What is needed:
Please return every line of the records that contains the word "deleteResult".
START Records for the task
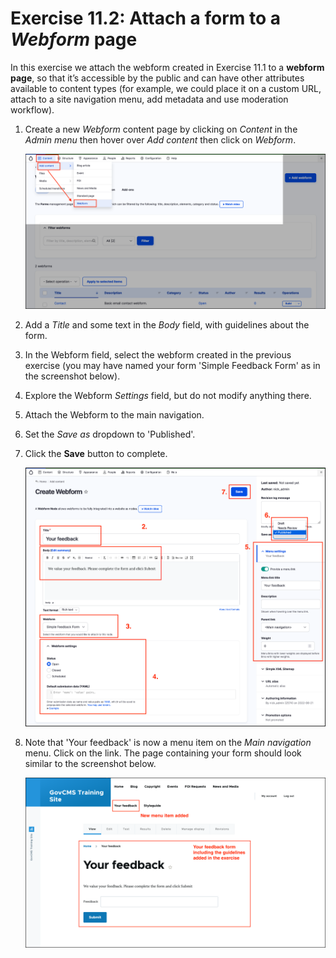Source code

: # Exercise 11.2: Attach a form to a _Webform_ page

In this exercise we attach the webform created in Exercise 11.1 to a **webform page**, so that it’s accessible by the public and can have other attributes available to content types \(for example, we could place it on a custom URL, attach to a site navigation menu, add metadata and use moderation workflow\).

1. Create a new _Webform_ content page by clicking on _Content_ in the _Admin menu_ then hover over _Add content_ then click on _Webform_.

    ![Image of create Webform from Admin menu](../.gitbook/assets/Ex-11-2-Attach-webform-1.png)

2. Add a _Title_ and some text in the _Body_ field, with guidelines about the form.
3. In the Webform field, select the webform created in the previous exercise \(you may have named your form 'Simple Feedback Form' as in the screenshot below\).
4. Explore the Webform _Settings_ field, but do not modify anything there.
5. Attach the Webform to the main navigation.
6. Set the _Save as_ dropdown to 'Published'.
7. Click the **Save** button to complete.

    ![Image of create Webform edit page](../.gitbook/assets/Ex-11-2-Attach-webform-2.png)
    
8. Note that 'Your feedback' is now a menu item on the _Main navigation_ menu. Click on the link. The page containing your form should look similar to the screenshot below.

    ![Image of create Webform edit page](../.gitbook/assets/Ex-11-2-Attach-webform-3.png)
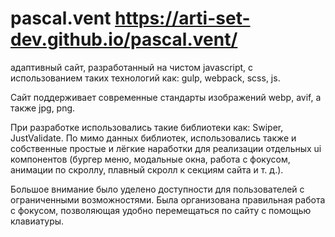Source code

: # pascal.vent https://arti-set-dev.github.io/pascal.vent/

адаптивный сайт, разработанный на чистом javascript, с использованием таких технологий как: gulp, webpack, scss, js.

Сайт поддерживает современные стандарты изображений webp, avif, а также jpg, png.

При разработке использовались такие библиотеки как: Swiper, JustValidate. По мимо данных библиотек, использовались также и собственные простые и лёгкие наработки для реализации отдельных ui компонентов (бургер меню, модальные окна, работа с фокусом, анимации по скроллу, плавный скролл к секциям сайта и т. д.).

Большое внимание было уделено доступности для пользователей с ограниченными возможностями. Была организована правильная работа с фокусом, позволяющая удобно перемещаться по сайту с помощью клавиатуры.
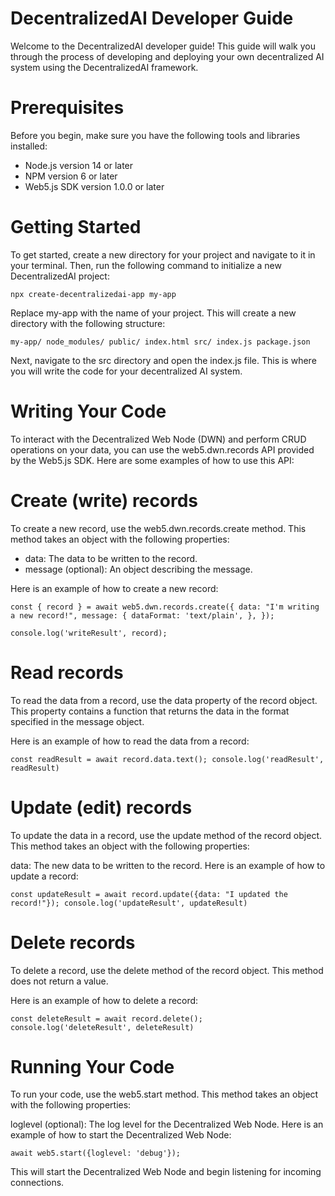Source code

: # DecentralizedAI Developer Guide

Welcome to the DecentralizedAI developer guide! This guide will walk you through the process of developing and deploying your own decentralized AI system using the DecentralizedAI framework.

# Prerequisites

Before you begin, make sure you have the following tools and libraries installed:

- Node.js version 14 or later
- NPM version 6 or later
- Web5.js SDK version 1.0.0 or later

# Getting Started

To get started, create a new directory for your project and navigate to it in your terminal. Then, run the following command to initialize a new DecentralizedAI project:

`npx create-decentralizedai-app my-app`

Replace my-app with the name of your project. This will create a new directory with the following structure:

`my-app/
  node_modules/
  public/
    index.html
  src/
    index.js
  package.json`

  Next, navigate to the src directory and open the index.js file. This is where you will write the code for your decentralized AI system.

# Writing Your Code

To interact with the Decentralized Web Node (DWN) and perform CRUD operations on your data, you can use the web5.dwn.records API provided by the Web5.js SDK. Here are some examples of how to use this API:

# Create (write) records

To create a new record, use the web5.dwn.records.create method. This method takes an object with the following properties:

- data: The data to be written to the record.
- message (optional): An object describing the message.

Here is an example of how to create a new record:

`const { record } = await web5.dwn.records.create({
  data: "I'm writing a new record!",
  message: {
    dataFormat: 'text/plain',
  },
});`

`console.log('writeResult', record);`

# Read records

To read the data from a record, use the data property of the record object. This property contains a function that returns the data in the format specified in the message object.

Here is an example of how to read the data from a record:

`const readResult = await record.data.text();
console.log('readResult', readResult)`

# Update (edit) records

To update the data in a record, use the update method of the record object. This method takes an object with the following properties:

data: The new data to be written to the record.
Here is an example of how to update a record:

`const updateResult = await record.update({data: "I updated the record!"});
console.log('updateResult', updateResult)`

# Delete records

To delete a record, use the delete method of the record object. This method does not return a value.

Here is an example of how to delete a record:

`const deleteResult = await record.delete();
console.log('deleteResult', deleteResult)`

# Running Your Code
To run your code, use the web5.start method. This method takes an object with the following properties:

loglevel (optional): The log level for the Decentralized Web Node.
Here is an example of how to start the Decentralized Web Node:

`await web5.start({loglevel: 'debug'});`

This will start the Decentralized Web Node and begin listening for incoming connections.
END Records for the task
Finished task:
`const deleteResult = await record.delete();
console.log('deleteResult', deleteResult)`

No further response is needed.